### TASK MATERIAL
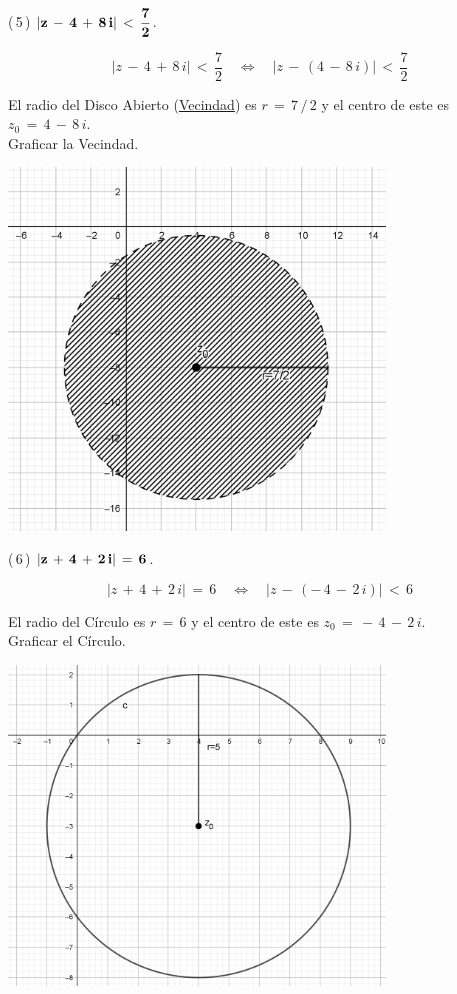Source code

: \documentclass[a4paper,11pt,openany]{book}
\begin{document}
\textcolor{ao(english)}{(\,5\,)} $\bf{|z\,-\,4\,+\,8\,i|\,<\,\dfrac{7}{2}}$.

$$|z\,-\,4\,+\,8\,i|\,<\,\dfrac{7}{2} \quad\iff\quad |z\,-\,(4\,-\,8\,i)|\,<\,\dfrac{7}{2}$$

El radio del Disco Abierto (\underline{Vecindad}) es $r\,=\,7\,/\,2$ y el centro de este es $z_{0}\,=\,4\,-\,8\,i$.\\

\textcolor{ao(english)}{} Graficar la Vecindad.

\begin{center}
    \includegraphics[width=10cm]{Gra-Ej-5.png}
\end{center}

\textcolor{ao(english)}{(\,6\,)} $\bf{|z\,+\,4\,+\,2\,i|\,=\,6}$.

$$|z\,+\,4\,+\,2\,i|\,=\,6 \quad\iff\quad |z\,-\,(-\,4\,-\,2\,i)|\,<\,6$$

El radio del Círculo es $r\,=\,6$ y el centro de este es $z_{0}\,=\,-\,4\,-\,2\,i$.\\

\textcolor{ao(english)}{} Graficar el Círculo.

\begin{center}
     \includegraphics[width=10cm]{Gra-Ej-1.png}
\end{center}
\end{document}
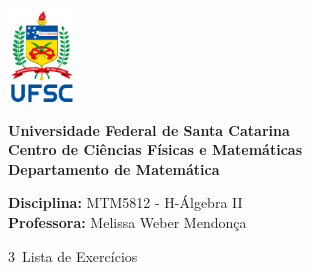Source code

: \documentclass[12pt]{article}
\begin{document}
\ \vspace{-1.4cm}
\begin{tcolorbox}[colback=black!0]
    \noindent
    \begin{minipage}{0.14\linewidth}
        \hspace*{-0.2cm}\includegraphics[height = 2.5cm]{UFSC.png}
    \end{minipage}
	\noindent
	\begin{minipage}{0.79\linewidth}
	    \begin{center}
	        \vspace*{0.2cm}
	        {\bf \large Universidade Federal de Santa Catarina} \\ \vspace{0.3cm}
			{\bf \large Centro de Ciências Físicas e Matemáticas} \\ \vspace{0.3cm}
			{\bf \large Departamento de Matemática}
		\end{center}
	\end{minipage}
\end{tcolorbox}

\noindent\textbf{Disciplina:} MTM5812 - H-Álgebra II\\
\textbf{Professora:} Melissa Weber Mendonça

\begin{center}
    \Large{3\textordfeminine\ Lista de Exercícios}
\end{center}
\end{document}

### TASK GOAL
Your answer must contain the full data, repeated exactly, without pictures.

### ANSWER FOR THE TASK
Source code

: \documentclass[a4paper,11pt,openany]{book}
\begin{document}
\textcolor{ao(english)}{(\,5\,)} $\bf{|z\,-\,4\,+\,8\,i|\,<\,\dfrac{7}{2}}$.

$$|z\,-\,4\,+\,8\,i|\,<\,\dfrac{7}{2} \quad\iff\quad |z\,-\,(4\,-\,8\,i)|\,<\,\dfrac{7}{2}$$

El radio del Disco Abierto (\underline{Vecindad}) es $r\,=\,7\,/\,2$ y el centro de este es $z_{0}\,=\,4\,-\,8\,i$.\\

\textcolor{ao(english)}{} Graficar la Vecindad.

\begin{center}
    \includegraphics[width=10cm]{Gra-Ej-5.png}
\end{center}

\textcolor{ao(english)}{(\,6\,)} $\bf{|z\,+\,4\,+\,2\,i|\,=\,6}$.

$$|z\,+\,4\,+\,2\,i|\,=\,6 \quad\iff\quad |z\,-\,(-\,4\,-\,2\,i)|\,<\,6$$

El radio del Círculo es $r\,=\,6$ y el centro de este es $z_{0}\,=\,-\,4\,-\,2\,i$.\\

\textcolor{ao(english)}{} Graficar el Círculo.

\begin{center}
     \includegraphics[width=10cm]{Gra-Ej-1.png}
\end{center}
\end{document}
Source code

: \documentclass[12pt]{article}
\begin{document}
\ \vspace{-1.4cm}
\begin{tcolorbox}[colback=black!0]
    \noindent
    \begin{minipage}{0.14\linewidth}
        \hspace*{-0.2cm}\includegraphics[height = 2.5cm]{UFSC.png}
    \end{minipage}
	\noindent
	\begin{minipage}{0.79\linewidth}
	    \begin{center}
	        \vspace*{0.2cm}
	        {\bf \large Universidade Federal de Santa Catarina} \\ \vspace{0.3cm}
			{\bf \large Centro de Ciências Físicas e Matemáticas} \\ \vspace{0.3cm}
			{\bf \large Departamento de Matemática}
		\end{center}
	\end{minipage}
\end{tcolorbox}

\noindent\textbf{Disciplina:} MTM5812 - H-Álgebra II\\
\textbf{Professora:} Melissa Weber Mendonça

\begin{center}
    \Large{3\textordfeminine\ Lista de Exercícios}
\end{center}
\end{document}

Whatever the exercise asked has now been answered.